Records supplied: Begin
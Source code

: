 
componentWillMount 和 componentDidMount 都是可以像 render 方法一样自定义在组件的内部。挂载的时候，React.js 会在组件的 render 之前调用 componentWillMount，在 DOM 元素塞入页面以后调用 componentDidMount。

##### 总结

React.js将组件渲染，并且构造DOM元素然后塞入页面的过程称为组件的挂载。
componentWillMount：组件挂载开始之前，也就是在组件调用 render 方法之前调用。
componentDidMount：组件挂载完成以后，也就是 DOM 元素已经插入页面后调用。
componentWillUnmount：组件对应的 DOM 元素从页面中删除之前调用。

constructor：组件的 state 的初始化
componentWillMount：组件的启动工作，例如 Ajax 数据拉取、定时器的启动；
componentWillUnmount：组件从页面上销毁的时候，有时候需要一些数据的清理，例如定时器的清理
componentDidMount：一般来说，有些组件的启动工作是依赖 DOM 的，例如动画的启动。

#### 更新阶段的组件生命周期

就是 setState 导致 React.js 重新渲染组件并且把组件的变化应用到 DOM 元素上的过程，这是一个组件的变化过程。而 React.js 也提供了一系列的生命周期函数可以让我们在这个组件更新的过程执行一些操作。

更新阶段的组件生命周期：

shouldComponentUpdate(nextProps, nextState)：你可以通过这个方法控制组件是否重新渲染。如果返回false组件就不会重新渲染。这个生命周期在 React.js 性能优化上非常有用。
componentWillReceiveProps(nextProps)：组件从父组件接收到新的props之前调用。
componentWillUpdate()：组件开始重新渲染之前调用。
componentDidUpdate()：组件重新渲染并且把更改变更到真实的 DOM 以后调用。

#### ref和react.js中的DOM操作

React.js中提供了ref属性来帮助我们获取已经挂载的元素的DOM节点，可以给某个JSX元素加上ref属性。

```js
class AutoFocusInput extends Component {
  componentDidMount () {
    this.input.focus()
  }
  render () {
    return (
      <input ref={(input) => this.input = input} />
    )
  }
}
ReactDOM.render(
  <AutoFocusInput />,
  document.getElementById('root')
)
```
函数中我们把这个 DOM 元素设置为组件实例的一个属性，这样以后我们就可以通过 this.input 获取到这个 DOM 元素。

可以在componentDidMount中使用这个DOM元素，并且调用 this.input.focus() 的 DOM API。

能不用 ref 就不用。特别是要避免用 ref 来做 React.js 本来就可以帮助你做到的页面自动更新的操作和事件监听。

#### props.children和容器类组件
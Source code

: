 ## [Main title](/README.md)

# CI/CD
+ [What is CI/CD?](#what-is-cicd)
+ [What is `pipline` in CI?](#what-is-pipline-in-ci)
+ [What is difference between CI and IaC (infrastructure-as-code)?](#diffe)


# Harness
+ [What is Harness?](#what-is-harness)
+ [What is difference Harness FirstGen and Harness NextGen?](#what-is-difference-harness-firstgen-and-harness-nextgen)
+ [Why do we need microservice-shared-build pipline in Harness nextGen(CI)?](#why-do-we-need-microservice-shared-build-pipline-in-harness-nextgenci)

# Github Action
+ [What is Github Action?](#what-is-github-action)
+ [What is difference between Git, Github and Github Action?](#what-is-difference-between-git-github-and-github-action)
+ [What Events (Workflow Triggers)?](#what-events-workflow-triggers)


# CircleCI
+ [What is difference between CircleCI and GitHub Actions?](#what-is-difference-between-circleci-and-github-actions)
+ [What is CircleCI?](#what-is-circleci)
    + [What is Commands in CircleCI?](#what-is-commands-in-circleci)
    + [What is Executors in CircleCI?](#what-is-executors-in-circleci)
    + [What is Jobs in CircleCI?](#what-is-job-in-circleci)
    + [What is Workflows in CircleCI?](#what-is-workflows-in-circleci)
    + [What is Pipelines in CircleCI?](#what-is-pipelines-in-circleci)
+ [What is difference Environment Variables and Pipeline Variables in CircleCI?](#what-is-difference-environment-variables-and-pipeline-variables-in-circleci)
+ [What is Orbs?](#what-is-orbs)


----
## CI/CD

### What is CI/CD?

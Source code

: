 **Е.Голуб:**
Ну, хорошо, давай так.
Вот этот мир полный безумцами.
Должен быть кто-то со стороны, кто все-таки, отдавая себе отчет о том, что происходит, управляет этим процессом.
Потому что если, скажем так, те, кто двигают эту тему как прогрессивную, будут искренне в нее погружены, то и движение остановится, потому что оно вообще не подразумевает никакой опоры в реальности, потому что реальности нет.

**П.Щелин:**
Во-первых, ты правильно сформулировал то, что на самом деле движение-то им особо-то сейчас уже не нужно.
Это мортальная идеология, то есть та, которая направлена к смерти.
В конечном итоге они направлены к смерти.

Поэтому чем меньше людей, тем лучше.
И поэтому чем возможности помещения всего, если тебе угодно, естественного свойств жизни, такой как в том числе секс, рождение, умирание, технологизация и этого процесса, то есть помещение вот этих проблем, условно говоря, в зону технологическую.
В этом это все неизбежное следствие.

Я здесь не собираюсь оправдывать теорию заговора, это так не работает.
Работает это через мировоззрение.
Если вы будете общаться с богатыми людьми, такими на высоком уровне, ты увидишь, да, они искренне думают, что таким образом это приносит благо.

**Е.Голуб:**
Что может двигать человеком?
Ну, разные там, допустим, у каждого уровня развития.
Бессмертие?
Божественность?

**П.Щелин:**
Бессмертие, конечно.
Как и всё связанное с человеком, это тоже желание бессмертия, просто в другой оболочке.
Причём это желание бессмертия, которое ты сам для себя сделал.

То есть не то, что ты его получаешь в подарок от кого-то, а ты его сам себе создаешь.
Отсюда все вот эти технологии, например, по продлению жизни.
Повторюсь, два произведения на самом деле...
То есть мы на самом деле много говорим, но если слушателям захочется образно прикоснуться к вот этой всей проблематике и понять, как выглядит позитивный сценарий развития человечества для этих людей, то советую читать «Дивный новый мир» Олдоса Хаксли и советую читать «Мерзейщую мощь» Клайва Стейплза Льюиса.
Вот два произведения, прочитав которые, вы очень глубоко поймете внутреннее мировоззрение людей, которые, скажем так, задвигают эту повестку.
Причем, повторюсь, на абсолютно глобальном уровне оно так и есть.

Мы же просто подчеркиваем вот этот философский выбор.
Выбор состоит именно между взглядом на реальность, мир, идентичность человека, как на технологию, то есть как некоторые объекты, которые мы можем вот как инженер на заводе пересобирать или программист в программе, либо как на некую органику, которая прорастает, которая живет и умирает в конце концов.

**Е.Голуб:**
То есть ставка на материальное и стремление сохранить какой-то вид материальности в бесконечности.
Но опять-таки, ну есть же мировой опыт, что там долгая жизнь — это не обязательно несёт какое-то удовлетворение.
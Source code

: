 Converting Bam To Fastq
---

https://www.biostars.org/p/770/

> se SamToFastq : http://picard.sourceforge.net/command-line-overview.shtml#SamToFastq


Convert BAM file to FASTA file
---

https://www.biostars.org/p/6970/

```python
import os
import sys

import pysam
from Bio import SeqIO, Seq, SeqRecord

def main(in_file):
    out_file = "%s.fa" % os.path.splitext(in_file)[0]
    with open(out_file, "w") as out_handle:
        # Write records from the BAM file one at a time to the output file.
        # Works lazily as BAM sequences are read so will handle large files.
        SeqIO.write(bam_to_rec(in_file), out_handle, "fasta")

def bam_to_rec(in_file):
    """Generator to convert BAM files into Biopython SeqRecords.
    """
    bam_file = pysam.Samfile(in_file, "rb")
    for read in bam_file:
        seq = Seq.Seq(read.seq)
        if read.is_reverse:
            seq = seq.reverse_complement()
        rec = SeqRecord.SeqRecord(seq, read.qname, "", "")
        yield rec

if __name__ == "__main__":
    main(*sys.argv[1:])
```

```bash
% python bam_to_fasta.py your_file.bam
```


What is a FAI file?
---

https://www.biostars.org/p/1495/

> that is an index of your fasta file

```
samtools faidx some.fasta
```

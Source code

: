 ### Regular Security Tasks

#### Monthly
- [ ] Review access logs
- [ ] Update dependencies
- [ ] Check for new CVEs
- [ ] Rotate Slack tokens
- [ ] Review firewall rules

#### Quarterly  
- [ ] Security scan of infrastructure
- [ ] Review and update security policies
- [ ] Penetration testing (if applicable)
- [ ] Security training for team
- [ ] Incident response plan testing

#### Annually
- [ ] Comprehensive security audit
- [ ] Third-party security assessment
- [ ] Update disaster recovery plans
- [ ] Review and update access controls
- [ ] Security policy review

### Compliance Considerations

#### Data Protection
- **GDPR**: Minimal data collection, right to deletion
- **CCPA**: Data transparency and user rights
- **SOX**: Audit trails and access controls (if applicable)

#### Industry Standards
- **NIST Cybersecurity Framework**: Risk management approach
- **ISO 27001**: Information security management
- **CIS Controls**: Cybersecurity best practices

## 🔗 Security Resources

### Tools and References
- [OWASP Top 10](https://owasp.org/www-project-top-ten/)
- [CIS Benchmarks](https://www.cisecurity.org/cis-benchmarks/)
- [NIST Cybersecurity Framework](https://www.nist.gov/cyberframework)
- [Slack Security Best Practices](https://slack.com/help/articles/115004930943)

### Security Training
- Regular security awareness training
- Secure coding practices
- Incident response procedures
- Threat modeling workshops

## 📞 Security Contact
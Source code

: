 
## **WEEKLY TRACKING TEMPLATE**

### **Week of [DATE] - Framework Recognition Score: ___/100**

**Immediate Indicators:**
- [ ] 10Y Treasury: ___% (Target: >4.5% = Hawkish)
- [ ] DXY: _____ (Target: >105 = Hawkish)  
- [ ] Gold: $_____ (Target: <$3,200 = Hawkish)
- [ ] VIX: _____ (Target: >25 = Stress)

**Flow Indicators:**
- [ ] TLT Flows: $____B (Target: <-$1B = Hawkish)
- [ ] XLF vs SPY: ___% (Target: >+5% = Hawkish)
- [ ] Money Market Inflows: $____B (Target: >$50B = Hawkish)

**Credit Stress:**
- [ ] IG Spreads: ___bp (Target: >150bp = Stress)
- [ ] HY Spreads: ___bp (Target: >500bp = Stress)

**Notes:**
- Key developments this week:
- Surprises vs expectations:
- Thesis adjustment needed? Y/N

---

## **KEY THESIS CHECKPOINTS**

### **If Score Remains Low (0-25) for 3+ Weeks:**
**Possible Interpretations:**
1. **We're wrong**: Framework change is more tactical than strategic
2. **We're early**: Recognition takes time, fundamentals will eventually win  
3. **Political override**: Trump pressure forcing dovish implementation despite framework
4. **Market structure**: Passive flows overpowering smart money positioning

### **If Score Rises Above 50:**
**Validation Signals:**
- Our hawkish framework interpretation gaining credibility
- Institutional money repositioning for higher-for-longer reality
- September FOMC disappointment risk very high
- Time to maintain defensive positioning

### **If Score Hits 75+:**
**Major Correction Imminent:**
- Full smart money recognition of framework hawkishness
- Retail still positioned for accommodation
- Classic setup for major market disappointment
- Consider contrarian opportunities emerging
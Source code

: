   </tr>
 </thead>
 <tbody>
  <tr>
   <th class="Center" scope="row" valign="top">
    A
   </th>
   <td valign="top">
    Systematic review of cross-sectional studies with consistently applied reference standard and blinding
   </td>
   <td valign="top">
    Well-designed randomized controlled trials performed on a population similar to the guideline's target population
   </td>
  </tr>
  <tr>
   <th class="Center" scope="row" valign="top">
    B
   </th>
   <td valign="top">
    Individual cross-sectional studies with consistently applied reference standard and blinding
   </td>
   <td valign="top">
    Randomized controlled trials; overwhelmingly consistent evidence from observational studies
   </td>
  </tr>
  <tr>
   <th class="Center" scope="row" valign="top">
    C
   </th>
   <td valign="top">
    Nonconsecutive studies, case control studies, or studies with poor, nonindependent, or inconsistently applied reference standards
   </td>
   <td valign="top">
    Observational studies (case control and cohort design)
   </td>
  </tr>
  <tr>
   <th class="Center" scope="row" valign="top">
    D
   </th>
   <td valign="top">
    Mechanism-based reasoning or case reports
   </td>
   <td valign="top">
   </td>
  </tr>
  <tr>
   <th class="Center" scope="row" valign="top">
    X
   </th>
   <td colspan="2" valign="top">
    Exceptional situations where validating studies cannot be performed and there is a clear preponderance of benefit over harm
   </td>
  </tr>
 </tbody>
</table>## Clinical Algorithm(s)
Records supplied: End
Each line of the data that includes "человеком" should be copied.

Что может двигать человеком?
Как и всё связанное с человеком, это тоже желание бессмертия, просто в другой оболочке.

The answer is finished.